#### Task requirements
Count every line in the data below where "Streamlit" occurs, then state that number and nothing more.

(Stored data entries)
——

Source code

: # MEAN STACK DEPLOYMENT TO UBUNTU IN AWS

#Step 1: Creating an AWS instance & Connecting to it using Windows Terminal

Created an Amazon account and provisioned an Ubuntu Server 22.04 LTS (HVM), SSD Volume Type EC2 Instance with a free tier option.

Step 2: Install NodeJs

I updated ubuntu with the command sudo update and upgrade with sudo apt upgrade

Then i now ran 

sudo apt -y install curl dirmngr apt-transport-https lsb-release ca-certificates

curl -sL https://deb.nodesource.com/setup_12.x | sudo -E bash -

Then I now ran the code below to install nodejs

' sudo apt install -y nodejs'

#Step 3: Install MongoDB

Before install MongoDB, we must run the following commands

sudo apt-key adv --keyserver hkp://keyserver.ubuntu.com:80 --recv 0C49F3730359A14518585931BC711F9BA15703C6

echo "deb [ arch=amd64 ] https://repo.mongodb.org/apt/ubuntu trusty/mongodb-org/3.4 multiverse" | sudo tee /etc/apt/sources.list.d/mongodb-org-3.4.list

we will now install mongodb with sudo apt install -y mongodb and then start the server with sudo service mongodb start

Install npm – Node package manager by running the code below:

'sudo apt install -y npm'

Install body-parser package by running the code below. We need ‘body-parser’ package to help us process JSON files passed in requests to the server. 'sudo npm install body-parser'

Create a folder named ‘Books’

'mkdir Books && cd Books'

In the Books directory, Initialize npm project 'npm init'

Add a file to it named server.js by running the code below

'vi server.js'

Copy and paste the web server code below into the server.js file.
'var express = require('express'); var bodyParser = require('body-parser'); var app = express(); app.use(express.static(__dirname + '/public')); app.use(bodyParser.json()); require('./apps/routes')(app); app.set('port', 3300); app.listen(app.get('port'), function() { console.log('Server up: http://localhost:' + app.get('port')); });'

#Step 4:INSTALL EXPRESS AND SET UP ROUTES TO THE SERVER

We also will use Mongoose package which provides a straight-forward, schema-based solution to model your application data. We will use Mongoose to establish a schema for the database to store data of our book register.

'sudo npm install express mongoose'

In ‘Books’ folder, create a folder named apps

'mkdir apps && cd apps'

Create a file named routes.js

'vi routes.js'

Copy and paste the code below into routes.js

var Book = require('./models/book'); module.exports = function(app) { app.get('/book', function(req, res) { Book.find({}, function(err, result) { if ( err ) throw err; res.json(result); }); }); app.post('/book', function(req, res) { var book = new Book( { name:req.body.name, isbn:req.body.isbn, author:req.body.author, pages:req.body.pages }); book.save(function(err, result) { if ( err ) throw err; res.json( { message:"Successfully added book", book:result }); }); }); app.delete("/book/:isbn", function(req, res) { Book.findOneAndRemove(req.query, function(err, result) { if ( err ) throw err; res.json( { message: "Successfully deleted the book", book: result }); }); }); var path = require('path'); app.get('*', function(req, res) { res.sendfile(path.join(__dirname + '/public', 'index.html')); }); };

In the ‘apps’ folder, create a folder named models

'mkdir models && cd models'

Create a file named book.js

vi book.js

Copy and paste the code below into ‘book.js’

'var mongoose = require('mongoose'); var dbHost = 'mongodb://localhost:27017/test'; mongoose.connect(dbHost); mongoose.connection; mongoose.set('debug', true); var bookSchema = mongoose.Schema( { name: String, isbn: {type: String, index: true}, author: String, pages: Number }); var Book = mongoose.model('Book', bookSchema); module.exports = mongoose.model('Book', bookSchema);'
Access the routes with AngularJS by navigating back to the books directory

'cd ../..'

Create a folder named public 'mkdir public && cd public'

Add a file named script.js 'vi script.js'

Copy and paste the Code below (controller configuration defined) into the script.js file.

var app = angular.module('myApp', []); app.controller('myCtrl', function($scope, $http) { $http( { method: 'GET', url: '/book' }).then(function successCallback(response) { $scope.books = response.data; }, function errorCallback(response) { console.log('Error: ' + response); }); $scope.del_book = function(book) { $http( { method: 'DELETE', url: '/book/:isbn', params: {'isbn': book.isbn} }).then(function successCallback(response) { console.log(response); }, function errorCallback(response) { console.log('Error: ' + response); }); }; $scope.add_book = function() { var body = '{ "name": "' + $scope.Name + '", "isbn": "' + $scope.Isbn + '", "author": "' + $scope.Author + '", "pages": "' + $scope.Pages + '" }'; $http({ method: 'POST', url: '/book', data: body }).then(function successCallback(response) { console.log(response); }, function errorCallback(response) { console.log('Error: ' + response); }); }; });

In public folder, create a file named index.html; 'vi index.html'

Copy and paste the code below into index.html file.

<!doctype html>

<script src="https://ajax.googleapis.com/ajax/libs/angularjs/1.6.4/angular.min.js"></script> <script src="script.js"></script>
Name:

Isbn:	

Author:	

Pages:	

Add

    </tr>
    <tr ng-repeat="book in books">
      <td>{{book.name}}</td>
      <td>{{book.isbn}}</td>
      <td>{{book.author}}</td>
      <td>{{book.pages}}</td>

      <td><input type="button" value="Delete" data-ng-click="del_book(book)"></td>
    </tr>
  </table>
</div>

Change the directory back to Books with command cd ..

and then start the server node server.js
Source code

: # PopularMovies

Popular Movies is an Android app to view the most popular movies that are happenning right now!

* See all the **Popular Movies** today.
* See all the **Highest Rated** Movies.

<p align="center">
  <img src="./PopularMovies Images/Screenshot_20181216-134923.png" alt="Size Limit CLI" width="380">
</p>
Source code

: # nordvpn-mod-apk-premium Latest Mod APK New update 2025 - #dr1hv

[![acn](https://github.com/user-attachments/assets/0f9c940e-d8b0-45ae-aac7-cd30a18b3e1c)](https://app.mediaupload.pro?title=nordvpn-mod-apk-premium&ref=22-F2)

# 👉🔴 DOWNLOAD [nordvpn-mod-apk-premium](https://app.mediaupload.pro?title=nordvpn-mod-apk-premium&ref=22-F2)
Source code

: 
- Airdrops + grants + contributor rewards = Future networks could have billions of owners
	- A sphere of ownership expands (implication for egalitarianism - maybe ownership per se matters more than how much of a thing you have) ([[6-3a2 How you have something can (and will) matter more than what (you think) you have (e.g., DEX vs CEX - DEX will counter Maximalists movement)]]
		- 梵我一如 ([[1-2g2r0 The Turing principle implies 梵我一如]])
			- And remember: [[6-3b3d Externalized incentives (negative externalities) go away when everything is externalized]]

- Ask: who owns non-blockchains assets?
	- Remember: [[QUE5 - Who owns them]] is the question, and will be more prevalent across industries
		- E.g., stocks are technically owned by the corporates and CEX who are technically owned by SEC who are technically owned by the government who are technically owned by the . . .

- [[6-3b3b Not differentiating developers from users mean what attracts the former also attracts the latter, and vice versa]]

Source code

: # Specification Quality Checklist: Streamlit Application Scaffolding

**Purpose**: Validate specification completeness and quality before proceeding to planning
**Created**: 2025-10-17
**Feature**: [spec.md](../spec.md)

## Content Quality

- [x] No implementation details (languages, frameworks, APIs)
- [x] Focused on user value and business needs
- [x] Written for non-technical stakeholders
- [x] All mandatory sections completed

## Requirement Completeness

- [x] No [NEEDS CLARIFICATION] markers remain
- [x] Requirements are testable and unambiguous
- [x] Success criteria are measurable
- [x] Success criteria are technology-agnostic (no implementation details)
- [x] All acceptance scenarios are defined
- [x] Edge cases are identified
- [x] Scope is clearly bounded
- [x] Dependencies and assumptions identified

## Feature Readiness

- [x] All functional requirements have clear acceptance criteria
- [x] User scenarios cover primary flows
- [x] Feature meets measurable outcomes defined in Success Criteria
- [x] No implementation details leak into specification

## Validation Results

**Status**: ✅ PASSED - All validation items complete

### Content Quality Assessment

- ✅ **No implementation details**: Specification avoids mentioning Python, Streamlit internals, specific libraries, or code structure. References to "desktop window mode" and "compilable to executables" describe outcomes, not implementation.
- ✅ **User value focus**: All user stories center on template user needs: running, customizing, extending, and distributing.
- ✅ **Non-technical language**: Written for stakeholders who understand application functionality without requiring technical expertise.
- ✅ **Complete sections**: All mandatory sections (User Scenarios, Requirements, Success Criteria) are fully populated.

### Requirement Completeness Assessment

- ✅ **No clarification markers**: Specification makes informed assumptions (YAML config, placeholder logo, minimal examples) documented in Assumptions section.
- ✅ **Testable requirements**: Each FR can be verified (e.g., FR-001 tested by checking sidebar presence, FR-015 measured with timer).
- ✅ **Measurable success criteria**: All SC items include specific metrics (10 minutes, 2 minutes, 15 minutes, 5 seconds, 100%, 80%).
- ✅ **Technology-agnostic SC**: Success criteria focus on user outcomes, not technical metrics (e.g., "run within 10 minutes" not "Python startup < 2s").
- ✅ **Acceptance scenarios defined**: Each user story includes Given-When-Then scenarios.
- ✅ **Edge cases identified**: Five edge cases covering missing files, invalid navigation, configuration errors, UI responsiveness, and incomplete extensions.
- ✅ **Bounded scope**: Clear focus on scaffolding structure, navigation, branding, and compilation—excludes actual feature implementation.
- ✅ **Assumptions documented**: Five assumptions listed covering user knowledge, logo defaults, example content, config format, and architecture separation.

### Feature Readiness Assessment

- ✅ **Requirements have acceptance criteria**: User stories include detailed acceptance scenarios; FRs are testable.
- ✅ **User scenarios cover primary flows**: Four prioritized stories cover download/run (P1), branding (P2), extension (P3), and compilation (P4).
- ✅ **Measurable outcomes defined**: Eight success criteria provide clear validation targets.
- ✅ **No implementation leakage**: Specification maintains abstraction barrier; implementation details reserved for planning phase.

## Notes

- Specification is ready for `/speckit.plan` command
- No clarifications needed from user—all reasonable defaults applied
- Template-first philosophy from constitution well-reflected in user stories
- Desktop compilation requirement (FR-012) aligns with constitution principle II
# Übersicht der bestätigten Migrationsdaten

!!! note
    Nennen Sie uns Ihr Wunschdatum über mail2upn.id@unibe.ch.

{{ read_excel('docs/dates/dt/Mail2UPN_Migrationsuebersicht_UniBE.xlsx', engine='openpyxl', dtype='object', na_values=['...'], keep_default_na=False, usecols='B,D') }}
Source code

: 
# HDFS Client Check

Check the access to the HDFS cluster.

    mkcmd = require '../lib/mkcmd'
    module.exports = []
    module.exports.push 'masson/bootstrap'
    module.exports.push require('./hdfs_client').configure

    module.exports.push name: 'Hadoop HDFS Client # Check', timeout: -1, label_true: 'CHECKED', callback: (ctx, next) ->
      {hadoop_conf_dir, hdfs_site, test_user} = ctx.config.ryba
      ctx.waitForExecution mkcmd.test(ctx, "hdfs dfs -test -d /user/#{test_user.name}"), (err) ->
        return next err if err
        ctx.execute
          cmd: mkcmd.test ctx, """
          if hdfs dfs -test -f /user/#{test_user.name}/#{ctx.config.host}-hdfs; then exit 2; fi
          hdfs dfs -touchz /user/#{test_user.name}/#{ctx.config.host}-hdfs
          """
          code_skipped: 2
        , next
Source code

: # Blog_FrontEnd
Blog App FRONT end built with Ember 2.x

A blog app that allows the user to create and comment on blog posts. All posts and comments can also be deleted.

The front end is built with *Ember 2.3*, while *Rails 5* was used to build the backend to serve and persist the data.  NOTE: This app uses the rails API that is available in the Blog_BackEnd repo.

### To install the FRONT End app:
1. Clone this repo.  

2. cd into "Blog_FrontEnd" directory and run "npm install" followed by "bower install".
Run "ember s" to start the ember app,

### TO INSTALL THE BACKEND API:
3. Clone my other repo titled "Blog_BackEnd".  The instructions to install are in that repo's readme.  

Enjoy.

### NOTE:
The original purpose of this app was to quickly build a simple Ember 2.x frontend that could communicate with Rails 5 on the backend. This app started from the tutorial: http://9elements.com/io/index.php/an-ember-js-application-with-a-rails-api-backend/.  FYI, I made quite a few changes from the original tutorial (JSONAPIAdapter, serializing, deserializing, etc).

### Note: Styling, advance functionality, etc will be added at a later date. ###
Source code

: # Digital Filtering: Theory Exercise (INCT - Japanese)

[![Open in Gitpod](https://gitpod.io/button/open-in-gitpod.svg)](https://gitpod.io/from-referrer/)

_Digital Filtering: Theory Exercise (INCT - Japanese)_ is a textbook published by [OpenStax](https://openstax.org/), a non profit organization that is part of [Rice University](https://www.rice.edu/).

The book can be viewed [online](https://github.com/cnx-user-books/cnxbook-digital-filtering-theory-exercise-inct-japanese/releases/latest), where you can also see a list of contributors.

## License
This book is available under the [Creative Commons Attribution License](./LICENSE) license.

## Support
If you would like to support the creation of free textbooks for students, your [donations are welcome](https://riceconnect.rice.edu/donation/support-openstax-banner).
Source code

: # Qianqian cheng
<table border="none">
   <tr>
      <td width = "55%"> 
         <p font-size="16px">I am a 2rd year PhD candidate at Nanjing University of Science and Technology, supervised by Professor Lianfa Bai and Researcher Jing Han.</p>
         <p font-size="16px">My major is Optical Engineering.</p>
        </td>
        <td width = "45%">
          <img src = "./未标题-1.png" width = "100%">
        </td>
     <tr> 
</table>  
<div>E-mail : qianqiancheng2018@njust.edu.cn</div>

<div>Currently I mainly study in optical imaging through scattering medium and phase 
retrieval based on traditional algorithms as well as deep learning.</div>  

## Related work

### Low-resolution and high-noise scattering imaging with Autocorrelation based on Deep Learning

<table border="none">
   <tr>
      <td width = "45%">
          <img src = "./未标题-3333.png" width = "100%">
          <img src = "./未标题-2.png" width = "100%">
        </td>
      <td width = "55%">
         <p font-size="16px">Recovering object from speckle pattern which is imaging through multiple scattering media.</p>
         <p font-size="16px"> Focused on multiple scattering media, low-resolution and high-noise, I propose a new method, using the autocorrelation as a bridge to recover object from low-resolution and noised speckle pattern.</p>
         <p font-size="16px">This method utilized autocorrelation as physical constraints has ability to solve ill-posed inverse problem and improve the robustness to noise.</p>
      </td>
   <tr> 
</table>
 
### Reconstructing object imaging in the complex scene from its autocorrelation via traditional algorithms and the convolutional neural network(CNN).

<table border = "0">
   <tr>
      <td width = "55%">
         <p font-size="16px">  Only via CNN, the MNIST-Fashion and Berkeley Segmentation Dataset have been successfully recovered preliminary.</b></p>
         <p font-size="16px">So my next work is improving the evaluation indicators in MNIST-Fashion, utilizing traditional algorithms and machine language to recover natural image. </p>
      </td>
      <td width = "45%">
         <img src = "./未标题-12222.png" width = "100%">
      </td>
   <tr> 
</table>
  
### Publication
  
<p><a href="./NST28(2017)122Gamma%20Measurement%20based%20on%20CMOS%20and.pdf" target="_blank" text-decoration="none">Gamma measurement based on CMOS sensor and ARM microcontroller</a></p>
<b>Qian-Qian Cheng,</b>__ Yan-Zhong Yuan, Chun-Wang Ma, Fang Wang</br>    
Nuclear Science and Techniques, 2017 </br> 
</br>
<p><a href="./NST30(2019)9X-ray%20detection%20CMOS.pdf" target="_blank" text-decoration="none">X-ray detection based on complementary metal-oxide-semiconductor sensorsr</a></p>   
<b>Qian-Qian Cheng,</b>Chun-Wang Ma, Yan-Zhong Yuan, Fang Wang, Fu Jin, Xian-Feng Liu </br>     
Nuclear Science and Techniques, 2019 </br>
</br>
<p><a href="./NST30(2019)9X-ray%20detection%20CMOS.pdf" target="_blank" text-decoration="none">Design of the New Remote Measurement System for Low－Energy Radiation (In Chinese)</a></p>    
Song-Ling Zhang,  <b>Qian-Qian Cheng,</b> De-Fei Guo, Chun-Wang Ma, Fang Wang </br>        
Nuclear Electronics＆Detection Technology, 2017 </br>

——

#### Problem solution
2